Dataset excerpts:

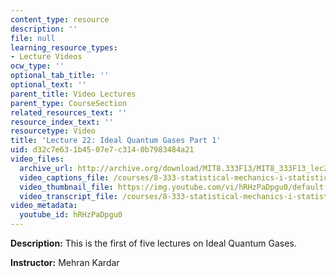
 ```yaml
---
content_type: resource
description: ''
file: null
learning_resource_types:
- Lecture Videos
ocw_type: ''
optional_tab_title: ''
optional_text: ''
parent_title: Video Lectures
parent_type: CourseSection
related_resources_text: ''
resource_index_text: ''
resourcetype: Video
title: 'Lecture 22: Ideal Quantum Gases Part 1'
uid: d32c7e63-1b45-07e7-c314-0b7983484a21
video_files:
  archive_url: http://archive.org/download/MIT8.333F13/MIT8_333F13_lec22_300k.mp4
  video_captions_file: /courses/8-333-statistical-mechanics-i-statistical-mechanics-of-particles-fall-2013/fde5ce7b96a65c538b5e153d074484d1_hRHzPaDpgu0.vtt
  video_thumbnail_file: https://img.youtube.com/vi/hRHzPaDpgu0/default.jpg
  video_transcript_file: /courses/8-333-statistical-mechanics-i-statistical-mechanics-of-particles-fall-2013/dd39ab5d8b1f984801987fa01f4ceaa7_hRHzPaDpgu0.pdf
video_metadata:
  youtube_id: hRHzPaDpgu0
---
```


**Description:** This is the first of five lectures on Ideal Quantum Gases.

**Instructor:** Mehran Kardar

==

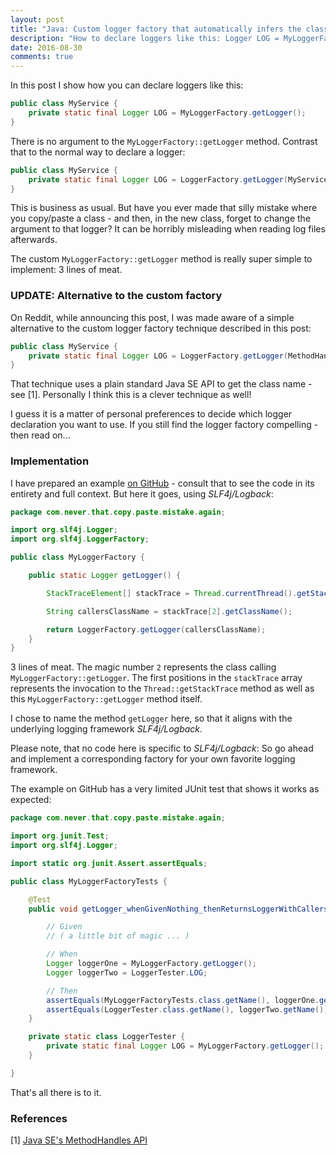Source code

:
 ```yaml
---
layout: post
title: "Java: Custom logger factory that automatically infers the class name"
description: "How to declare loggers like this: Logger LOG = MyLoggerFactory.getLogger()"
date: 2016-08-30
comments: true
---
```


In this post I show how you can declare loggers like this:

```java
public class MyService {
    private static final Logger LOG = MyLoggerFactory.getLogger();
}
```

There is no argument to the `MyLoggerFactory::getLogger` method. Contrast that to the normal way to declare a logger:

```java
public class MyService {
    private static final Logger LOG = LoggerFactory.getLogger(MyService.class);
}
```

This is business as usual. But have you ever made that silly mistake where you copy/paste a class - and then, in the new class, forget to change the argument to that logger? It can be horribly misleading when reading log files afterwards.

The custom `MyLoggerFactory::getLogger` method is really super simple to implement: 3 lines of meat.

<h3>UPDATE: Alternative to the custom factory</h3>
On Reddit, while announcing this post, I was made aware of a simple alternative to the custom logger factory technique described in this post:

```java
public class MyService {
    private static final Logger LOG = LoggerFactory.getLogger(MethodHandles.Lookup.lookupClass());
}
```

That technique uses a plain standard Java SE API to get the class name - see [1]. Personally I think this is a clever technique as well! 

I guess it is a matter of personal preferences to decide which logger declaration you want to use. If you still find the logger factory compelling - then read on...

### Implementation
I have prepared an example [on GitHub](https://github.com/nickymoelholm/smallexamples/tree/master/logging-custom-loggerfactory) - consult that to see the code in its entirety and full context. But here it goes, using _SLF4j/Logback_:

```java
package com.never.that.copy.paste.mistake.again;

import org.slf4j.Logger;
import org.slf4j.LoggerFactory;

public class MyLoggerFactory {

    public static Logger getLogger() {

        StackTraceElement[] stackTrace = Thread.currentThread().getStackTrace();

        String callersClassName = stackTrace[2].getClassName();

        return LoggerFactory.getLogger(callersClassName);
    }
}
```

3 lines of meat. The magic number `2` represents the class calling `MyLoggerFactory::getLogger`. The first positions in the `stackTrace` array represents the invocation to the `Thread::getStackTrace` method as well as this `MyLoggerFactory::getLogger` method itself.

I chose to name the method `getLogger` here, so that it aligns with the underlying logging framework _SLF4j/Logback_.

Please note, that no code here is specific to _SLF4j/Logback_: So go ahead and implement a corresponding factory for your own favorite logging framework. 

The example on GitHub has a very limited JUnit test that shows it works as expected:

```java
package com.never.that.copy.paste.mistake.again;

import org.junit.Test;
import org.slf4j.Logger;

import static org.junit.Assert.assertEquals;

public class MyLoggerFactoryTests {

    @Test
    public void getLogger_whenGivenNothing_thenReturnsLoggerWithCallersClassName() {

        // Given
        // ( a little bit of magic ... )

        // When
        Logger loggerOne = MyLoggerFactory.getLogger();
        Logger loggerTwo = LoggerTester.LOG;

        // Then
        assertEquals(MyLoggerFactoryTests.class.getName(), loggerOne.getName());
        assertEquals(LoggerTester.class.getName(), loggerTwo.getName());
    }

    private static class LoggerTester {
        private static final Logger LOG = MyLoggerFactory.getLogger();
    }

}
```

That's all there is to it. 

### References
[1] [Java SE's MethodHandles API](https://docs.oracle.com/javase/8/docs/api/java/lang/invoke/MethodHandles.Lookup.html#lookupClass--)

---

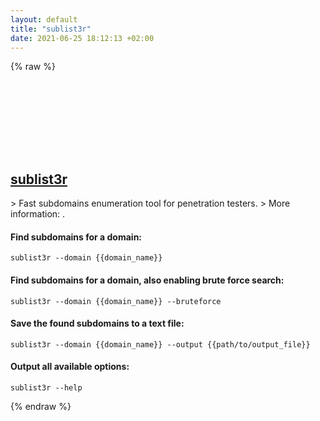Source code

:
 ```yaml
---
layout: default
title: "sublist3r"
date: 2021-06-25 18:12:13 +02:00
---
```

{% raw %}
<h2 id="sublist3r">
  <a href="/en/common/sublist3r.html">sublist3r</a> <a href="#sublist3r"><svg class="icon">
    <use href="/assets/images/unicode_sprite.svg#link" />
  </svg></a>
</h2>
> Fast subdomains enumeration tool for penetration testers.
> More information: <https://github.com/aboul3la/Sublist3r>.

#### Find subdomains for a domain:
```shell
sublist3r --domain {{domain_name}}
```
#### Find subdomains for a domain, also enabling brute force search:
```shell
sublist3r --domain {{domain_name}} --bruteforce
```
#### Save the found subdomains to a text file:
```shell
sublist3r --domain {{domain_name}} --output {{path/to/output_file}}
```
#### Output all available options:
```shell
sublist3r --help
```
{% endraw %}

EXERCISE INSTRUCTIONS – Search the entries for the word "Ideal", then list each line that holds it.

REPLY TO THE TASK –
title: 'Lecture 22: Ideal Quantum Gases Part 1'
**Description:** This is the first of five lectures on Ideal Quantum Gases.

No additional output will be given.